• Task instructions:
Repeat each entry in the data, exactly.

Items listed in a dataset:

•••••

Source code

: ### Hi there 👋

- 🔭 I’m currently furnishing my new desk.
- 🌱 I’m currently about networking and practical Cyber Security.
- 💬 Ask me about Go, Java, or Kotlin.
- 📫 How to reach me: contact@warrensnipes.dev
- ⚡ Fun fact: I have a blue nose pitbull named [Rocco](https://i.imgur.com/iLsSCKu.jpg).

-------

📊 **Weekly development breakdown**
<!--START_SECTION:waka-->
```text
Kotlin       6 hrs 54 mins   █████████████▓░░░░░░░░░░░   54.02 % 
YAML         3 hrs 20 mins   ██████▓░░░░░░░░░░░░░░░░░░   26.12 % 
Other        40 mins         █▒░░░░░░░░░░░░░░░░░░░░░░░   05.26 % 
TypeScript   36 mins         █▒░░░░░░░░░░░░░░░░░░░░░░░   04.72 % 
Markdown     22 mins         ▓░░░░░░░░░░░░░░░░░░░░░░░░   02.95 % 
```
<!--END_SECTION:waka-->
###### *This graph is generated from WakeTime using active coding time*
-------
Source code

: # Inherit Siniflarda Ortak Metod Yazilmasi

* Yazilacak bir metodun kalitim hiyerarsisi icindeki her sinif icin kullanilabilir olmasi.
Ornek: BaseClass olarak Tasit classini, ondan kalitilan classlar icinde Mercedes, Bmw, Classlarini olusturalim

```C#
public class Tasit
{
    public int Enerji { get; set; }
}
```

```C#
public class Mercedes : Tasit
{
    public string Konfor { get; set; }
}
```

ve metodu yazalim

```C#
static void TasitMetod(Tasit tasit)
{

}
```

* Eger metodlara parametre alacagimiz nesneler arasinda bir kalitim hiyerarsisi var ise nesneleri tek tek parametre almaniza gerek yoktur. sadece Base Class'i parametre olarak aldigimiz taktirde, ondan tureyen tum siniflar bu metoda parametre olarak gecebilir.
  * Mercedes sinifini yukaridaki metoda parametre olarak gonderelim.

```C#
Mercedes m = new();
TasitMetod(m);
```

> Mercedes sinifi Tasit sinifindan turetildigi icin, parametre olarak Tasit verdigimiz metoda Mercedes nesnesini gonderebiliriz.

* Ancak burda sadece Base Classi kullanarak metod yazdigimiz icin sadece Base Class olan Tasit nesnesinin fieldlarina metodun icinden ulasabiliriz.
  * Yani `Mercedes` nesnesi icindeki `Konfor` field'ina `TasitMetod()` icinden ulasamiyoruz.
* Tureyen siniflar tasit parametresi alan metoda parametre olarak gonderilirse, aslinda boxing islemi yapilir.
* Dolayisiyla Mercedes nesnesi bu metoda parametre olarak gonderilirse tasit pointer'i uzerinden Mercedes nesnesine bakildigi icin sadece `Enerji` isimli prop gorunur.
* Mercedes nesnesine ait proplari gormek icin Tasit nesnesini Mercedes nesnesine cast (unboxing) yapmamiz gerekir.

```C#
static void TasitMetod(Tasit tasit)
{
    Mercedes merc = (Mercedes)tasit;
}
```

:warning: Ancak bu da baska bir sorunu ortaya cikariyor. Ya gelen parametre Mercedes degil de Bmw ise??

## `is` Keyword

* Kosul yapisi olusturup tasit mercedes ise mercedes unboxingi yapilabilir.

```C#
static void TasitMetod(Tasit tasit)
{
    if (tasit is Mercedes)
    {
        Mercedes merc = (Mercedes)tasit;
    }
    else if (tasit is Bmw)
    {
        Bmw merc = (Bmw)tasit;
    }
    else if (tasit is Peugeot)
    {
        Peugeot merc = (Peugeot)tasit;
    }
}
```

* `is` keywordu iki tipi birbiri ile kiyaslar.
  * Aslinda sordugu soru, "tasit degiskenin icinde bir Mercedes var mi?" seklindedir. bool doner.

•••••

• Exercise answer:
Source code

: ### Hi there 👋

- 🔭 I’m currently furnishing my new desk.
- 🌱 I’m currently about networking and practical Cyber Security.
- 💬 Ask me about Go, Java, or Kotlin.
- 📫 How to reach me: contact@warrensnipes.dev
- ⚡ Fun fact: I have a blue nose pitbull named [Rocco](https://i.imgur.com/iLsSCKu.jpg).

-------

📊 **Weekly development breakdown**
<!--START_SECTION:waka-->
```text
Kotlin       6 hrs 54 mins   █████████████▓░░░░░░░░░░░   54.02 % 
YAML         3 hrs 20 mins   ██████▓░░░░░░░░░░░░░░░░░░   26.12 % 
Other        40 mins         █▒░░░░░░░░░░░░░░░░░░░░░░░   05.26 % 
TypeScript   36 mins         █▒░░░░░░░░░░░░░░░░░░░░░░░   04.72 % 
Markdown     22 mins         ▓░░░░░░░░░░░░░░░░░░░░░░░░   02.95 % 
```
<!--END_SECTION:waka-->
###### *This graph is generated from WakeTime using active coding time*
-------
Source code

: # Inherit Siniflarda Ortak Metod Yazilmasi

* Yazilacak bir metodun kalitim hiyerarsisi icindeki her sinif icin kullanilabilir olmasi.
Ornek: BaseClass olarak Tasit classini, ondan kalitilan classlar icinde Mercedes, Bmw, Classlarini olusturalim

```C#
public class Tasit
{
    public int Enerji { get; set; }
}
```

```C#
public class Mercedes : Tasit
{
    public string Konfor { get; set; }
}
```

ve metodu yazalim

```C#
static void TasitMetod(Tasit tasit)
{

}
```

* Eger metodlara parametre alacagimiz nesneler arasinda bir kalitim hiyerarsisi var ise nesneleri tek tek parametre almaniza gerek yoktur. sadece Base Class'i parametre olarak aldigimiz taktirde, ondan tureyen tum siniflar bu metoda parametre olarak gecebilir.
  * Mercedes sinifini yukaridaki metoda parametre olarak gonderelim.

```C#
Mercedes m = new();
TasitMetod(m);
```

> Mercedes sinifi Tasit sinifindan turetildigi icin, parametre olarak Tasit verdigimiz metoda Mercedes nesnesini gonderebiliriz.

* Ancak burda sadece Base Classi kullanarak metod yazdigimiz icin sadece Base Class olan Tasit nesnesinin fieldlarina metodun icinden ulasabiliriz.
  * Yani `Mercedes` nesnesi icindeki `Konfor` field'ina `TasitMetod()` icinden ulasamiyoruz.
* Tureyen siniflar tasit parametresi alan metoda parametre olarak gonderilirse, aslinda boxing islemi yapilir.
* Dolayisiyla Mercedes nesnesi bu metoda parametre olarak gonderilirse tasit pointer'i uzerinden Mercedes nesnesine bakildigi icin sadece `Enerji` isimli prop gorunur.
* Mercedes nesnesine ait proplari gormek icin Tasit nesnesini Mercedes nesnesine cast (unboxing) yapmamiz gerekir.

```C#
static void TasitMetod(Tasit tasit)
{
    Mercedes merc = (Mercedes)tasit;
}
```

:warning: Ancak bu da baska bir sorunu ortaya cikariyor. Ya gelen parametre Mercedes degil de Bmw ise??

## `is` Keyword

* Kosul yapisi olusturup tasit mercedes ise mercedes unboxingi yapilabilir.

```C#
static void TasitMetod(Tasit tasit)
{
    if (tasit is Mercedes)
    {
        Mercedes merc = (Mercedes)tasit;
    }
    else if (tasit is Bmw)
    {
        Bmw merc = (Bmw)tasit;
    }
    else if (tasit is Peugeot)
    {
        Peugeot merc = (Peugeot)tasit;
    }
}
```

* `is` keywordu iki tipi birbiri ile kiyaslar.
  * Aslinda sordugu soru, "tasit degiskenin icinde bir Mercedes var mi?" seklindedir. bool doner.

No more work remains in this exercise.